Ülke ve dünya gündemine uğramayan konuşmalar pek makbul değildir eş dost arasında. Zalim İsrail’in yaptıkları, Filistinlilerin içler açısı halleri, Gazzeli şehitler, büyük devletlerin bu durum karşısındaki tutumları, Suriye’nin sıkıntıları, paralel yapıya yönelik yapılan operasyonlar ve cumhurbaşkanlığı seçimi.

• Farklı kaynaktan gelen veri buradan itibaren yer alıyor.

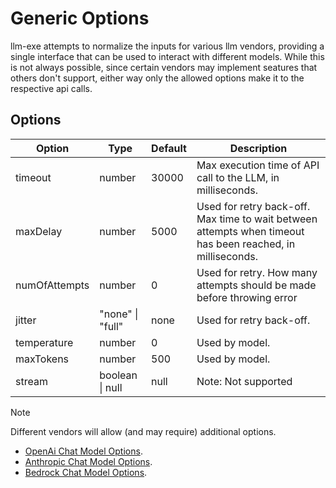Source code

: # Generic Options

llm-exe attempts to normalize the inputs for various llm vendors, providing a single interface that can be used to interact with different models. While this is not always possible, since certain vendors may implement seatures that others don't support, either way only the allowed options make it to the respective api calls.

## Options

| Option        | Type             | Default | Description                                                                                                |
| ------------- | ---------------- | ------- | ---------------------------------------------------------------------------------------------------------- |
| timeout       | number           | 30000   | Max execution time of API call to the LLM, in milliseconds.                                                |
| maxDelay      | number           | 5000    | Used for retry back-off. Max time to wait between attempts when timeout has been reached, in milliseconds. |
| numOfAttempts | number           | 0       | Used for retry. How many attempts should be made before throwing error                                     |
| jitter        | "none" \| "full" | none    | Used for retry back-off.                                                                                   |
| temperature   | number           | 0       | Used by model.                                                                                             |
| maxTokens     | number           | 500     | Used by model.                                                                                             |
| stream        | boolean \| null  | null    | Note: Not supported 

> [!NOTE]
> Different vendors will allow (and may require) additional options.
> - [OpenAi Chat Model Options](/llm/openai#openai-specific-options).
> - [Anthropic Chat Model Options](/llm/anthropic#anthropic-specific-options).
> - [Bedrock Chat Model Options](/llm/bedrock/index.html).

<!-- 
| Option           | Type            | Default       | Description                                                                                                                             |
| ---------------- | --------------- | ------------- | --------------------------------------------------------------------------------------------------------------------------------------- |
| openAIApiKey     | string          | undefined     | API key for OpenAI. Optionally can be set using process.env.OPENAI_API_KEY                                                             |
| model            | string          | gpt-3.5-turbo | The model to use. Can be any one of: gpt-4o, gpt-4o-mini, gpt-4, gpt-3.5-turbo, davinci, text-curie-001, text-babbage-001, text-ada-001 |
| temperature      | number          | 0             | See OpenAI Docs                                                                                                                         |
| maxTokens        | number          | 500           | See OpenAI Docs                                                                                                                         |
| topP             | number \| null  | null          | See OpenAI Docs                                                                                                                         |
| n                | number \| null  | null          | See OpenAI Docs                                                                                                                         |
| stream           | boolean \| null | null          | See OpenAI Docs. Note: Not supported yet.                                                                                               |
| stop             | ?               | null          | See OpenAI Docs                                                                                                                         |
| presencePenalty  | number \| null  | null          | See OpenAI Docs                                                                                                                         |
| frequencyPenalty | number \| null  | null          | See OpenAI Docs                                                                                                                         |
| logitBias        | object \| null  | null          | See OpenAI Docs                                                                                                                         |
| user             | string \| null  | null          | See OpenAI Docs                                                                                                                         | -->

Fikirler ve öğretilerin algılanması ile insan karakteri arasında çok büyük bir bağlantı olduğuna inanırım. Yani duyulan bir cümle veya izlenilen bir haber her insanın yüreğinde aynı etkiyi yapmaz. Fıtratımız, özümüz, egomuz yani biz, her ne derseniz işte o, reflekslerinizin nasıl olacağını belirler.
Nefret ettiğiniz kişi ile sevdikleriniz hakkında duyduklarınız her zaman çok önemlidir. Fitneci birinin sözleri nasıl da kışkırtır insanı? Kendince ne kadar yumuşak da söylese, sert tepki vermenizi ve öfkeyle kalktığınız yere zararla oturmanızı ister. Çünkü kalpteki niyeti, ses tınısına yansır, kalpten kalbe bir yol vardır ki niyet o yolu takip eder…
İki gün önce, ilmiyle amil bir dostun evindeydik. Odanın genişliği içimize huzur verirken gözlerimiz, duvarı baştanbaşa kaplamış kütüphanesindeki ciltli kitapların üzerinde arzı endam ediyordu. Göz gezdirdiğim her kitabın sayfalarını karıştırıp birkaç satır okumak âdetine sahip olan ben, oturduğum koltuğa mıhlanıp kalmış ve karşıdan seyretmekle yetinmiştim.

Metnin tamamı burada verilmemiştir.